Collection entries:
◇ ◇ ◇ ◇

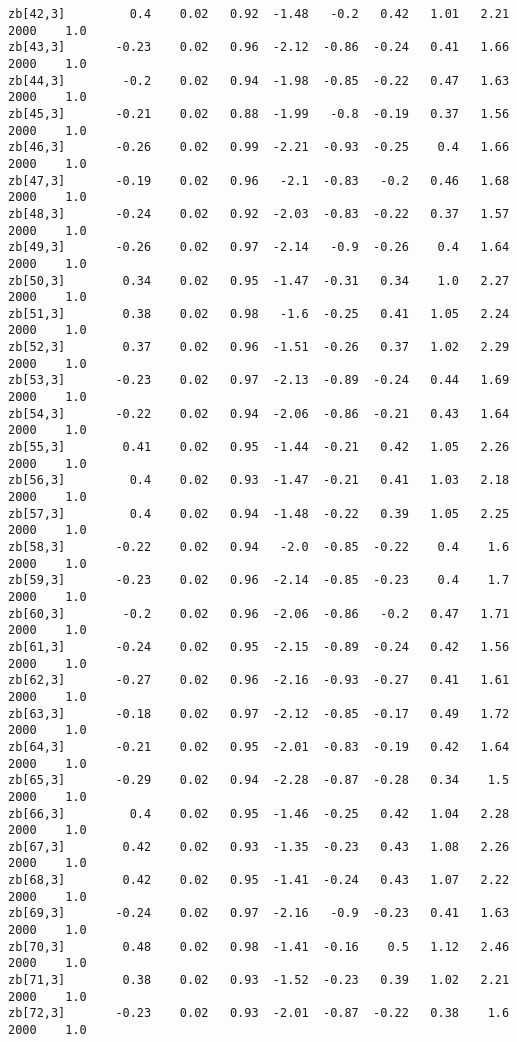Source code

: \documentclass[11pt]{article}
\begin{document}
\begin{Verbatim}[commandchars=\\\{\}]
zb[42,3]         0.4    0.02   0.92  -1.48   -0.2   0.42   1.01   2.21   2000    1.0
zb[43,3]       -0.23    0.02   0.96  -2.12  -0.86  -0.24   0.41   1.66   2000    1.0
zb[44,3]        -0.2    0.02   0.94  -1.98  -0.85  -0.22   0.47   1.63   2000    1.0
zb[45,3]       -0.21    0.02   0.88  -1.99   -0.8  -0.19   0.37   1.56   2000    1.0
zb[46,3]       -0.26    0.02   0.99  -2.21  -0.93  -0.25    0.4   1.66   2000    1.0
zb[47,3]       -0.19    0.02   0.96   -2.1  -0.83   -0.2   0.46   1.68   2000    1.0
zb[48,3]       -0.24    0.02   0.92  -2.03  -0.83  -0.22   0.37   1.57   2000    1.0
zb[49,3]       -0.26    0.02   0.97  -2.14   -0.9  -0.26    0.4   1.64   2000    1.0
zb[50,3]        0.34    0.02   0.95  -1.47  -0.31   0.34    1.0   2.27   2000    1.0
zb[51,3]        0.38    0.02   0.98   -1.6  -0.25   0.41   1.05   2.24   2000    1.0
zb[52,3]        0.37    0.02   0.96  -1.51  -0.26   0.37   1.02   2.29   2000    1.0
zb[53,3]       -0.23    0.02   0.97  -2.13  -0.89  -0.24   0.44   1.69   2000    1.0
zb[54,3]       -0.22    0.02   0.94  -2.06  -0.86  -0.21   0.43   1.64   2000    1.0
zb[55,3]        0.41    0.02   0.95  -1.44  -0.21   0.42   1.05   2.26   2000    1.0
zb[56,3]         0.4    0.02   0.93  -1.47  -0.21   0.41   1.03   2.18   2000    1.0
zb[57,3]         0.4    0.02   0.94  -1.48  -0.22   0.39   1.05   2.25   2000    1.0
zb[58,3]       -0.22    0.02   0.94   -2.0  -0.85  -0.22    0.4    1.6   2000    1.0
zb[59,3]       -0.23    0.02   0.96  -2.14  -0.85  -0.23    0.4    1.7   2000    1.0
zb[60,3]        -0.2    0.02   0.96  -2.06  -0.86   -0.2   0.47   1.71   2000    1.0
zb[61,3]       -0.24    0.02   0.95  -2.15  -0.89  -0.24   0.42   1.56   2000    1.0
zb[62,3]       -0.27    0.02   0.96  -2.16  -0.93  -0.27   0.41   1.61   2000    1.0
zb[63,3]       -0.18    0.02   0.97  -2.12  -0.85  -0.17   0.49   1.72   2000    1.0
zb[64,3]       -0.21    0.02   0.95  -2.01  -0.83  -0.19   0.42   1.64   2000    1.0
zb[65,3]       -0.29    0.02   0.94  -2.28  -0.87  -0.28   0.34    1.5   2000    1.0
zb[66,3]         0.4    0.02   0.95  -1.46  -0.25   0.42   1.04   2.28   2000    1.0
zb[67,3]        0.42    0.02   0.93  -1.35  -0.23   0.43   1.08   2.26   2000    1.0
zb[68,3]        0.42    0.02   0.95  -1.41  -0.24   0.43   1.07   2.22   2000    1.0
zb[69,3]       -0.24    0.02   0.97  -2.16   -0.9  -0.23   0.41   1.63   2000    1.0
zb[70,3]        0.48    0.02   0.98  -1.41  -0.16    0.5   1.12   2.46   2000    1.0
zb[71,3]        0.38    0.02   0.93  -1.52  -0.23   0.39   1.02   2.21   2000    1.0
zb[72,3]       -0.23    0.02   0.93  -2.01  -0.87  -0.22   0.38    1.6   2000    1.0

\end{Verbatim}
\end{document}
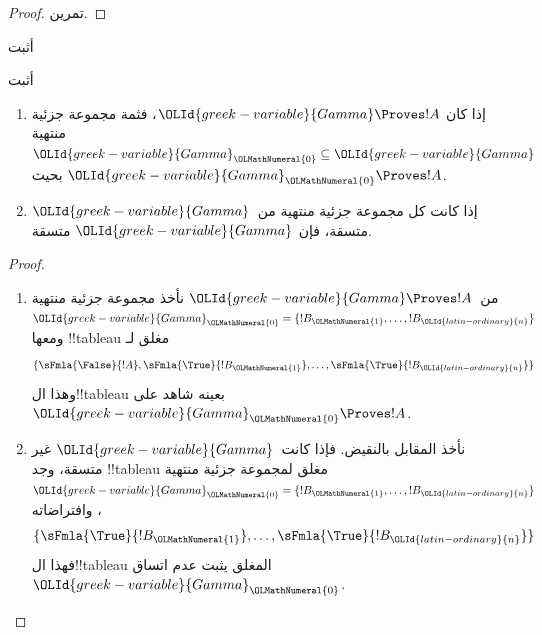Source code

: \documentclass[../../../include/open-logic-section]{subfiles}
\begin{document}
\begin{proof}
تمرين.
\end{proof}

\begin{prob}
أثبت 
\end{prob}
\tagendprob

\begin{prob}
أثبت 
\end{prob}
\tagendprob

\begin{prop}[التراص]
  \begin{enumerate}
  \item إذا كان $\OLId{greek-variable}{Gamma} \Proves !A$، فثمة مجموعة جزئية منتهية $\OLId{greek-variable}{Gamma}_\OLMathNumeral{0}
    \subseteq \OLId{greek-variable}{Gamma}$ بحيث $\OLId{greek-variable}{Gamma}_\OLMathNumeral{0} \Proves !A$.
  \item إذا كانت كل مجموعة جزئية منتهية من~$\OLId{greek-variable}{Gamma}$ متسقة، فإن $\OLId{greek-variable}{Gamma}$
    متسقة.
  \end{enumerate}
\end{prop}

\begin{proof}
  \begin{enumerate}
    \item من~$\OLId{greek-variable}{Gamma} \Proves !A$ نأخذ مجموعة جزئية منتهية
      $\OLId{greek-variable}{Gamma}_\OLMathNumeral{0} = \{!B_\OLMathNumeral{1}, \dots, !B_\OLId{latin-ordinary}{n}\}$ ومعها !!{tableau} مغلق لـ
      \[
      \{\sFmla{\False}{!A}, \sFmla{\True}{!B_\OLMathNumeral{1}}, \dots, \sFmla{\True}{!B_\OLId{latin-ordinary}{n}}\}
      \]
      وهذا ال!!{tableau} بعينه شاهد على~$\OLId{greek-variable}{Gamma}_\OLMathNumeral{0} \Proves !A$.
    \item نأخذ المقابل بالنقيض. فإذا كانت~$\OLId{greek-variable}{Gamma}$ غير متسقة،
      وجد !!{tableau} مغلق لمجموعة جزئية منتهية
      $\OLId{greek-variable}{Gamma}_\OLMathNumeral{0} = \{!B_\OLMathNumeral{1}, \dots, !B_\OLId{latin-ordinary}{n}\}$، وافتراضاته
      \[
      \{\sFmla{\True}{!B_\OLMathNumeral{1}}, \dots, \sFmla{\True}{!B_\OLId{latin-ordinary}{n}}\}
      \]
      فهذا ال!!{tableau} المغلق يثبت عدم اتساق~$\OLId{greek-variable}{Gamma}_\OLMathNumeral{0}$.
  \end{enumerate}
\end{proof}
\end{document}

◇ ◇ ◇ ◇

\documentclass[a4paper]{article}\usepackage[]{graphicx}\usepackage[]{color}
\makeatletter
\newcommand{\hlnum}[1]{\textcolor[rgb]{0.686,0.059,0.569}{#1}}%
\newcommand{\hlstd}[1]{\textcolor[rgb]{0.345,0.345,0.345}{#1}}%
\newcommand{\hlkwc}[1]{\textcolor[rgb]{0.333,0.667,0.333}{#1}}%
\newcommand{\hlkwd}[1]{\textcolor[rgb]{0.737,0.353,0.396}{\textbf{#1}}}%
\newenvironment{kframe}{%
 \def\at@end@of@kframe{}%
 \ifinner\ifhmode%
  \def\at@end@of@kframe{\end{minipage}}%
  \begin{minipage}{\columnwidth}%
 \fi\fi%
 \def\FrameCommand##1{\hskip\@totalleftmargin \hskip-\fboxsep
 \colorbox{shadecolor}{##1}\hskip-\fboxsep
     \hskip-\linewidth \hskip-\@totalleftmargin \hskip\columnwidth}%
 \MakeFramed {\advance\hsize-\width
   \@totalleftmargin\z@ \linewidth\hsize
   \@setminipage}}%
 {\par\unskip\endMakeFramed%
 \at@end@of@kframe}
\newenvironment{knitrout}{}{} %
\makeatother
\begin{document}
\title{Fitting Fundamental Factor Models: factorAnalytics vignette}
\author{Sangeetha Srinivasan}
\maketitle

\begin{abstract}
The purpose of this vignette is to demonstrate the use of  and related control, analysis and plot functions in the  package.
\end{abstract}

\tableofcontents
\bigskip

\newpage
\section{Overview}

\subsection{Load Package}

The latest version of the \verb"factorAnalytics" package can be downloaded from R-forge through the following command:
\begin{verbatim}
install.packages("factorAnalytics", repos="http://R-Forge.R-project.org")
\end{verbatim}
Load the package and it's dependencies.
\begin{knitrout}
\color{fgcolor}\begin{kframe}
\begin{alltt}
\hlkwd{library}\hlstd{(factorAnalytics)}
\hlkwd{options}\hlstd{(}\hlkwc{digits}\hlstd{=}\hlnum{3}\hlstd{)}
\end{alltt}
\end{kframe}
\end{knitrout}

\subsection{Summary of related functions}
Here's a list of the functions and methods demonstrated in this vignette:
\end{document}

◇ ◇ ◇ ◇

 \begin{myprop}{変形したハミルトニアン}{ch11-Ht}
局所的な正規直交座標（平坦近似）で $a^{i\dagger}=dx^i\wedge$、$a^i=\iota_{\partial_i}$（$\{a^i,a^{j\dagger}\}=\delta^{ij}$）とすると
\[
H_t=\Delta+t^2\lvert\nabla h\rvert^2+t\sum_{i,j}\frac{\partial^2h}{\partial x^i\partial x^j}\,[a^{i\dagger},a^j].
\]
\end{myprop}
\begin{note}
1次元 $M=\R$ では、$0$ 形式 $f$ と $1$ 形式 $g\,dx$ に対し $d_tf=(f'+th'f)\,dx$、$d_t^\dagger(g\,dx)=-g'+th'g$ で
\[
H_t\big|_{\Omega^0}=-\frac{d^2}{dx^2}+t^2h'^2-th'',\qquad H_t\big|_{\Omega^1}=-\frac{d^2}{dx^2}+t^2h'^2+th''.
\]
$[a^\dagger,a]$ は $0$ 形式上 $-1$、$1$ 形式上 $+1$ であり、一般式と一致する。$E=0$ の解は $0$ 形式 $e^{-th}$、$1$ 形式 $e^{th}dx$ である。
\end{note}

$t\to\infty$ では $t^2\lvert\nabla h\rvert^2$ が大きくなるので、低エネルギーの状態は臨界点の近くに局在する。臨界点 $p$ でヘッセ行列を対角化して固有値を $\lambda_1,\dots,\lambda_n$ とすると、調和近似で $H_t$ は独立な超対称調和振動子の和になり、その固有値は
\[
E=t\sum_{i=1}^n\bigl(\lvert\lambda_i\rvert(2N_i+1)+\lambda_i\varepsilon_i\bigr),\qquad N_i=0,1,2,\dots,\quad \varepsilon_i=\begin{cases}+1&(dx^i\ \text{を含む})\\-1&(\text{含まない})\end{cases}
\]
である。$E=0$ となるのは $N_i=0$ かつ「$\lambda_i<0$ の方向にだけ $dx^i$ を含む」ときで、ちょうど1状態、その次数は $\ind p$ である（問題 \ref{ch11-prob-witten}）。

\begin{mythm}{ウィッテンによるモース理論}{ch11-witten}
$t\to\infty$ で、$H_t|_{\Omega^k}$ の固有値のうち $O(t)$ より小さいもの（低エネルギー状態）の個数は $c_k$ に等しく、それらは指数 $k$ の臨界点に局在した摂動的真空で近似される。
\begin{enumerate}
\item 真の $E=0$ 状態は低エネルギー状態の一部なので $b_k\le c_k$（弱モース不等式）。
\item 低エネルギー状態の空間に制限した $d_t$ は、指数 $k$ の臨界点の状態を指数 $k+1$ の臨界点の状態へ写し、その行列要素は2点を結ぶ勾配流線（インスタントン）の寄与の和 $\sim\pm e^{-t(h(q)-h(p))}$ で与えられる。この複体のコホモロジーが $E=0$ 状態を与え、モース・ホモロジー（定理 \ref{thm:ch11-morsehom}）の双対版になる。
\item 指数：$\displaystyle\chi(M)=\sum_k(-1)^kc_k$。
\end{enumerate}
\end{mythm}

◇ ◇ ◇ ◇

**WORK REQUEST**
For the records above, count the lines that contain the word "subsection" and give only that number.

**RESULT FOR THIS TASK**
2